Task objective: The response should contain only those lines of the entries below that include the string "vantagem".

(Items from a dataset)
=== Begin Enclosure ===
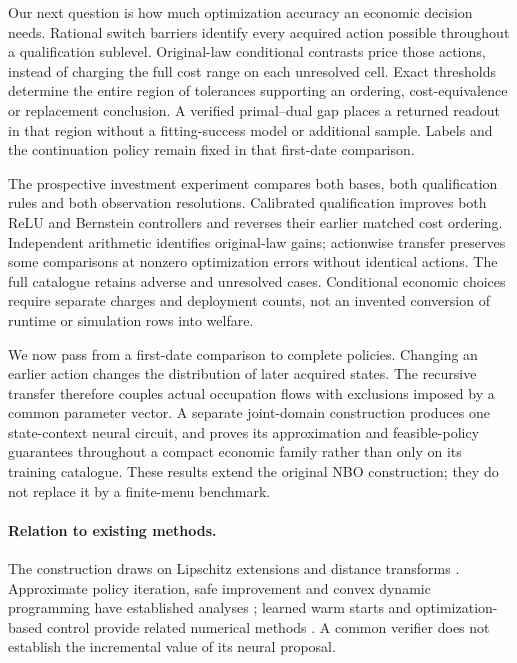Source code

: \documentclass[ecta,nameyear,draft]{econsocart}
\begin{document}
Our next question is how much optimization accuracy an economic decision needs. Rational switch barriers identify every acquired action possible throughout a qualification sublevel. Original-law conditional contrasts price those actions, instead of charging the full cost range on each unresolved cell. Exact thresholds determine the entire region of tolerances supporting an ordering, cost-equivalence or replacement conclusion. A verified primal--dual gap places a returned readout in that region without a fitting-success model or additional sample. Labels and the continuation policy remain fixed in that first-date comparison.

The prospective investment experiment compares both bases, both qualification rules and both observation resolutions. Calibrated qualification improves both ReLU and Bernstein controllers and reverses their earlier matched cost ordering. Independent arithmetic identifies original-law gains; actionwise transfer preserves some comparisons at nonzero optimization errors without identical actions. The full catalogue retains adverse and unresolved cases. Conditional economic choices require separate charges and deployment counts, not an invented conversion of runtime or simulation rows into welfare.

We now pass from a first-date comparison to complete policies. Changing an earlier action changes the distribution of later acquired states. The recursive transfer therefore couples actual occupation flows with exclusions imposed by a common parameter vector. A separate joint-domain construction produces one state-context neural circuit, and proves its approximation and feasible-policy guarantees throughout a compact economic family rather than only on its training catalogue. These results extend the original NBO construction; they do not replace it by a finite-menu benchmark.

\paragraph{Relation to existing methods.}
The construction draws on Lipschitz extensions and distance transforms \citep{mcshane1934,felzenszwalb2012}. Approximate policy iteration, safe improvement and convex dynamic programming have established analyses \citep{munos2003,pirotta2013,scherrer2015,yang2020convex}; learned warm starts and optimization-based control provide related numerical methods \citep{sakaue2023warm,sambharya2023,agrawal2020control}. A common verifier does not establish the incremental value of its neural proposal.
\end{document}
=== End Enclosure ===
=== Begin Enclosure ===
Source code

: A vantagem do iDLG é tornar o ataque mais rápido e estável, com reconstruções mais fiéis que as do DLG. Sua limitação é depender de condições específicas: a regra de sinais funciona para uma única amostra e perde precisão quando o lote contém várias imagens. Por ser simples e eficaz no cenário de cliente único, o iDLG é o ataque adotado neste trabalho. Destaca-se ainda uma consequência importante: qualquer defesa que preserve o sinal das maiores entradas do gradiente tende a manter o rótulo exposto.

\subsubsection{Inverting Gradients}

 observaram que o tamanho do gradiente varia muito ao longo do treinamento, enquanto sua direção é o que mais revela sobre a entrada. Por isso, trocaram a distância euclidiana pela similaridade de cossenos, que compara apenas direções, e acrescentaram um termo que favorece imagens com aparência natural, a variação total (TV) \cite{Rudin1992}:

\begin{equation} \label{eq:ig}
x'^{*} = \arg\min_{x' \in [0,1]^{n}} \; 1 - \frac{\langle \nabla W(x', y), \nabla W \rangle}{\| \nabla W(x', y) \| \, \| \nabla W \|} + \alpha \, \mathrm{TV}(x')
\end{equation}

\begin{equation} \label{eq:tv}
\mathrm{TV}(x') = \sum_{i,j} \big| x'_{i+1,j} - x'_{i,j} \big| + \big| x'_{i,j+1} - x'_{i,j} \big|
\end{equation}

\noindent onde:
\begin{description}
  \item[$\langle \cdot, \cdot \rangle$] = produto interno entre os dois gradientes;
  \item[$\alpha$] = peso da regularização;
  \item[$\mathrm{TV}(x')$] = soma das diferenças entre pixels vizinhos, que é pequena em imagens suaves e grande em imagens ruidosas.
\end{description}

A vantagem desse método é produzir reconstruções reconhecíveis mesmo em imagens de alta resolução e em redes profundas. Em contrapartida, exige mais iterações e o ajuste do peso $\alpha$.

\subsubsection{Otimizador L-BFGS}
=== End Enclosure ===
Response to this task:
: A vantagem do iDLG é tornar o ataque mais rápido e estável, com reconstruções mais fiéis que as do DLG. Sua limitação é depender de condições específicas: a regra de sinais funciona para uma única amostra e perde precisão quando o lote contém várias imagens. Por ser simples e eficaz no cenário de cliente único, o iDLG é o ataque adotado neste trabalho. Destaca-se ainda uma consequência importante: qualquer defesa que preserve o sinal das maiores entradas do gradiente tende a manter o rótulo exposto.
A vantagem desse método é produzir reconstruções reconhecíveis mesmo em imagens de alta resolução e em redes profundas. Em contrapartida, exige mais iterações e o ajuste do peso $\alpha$.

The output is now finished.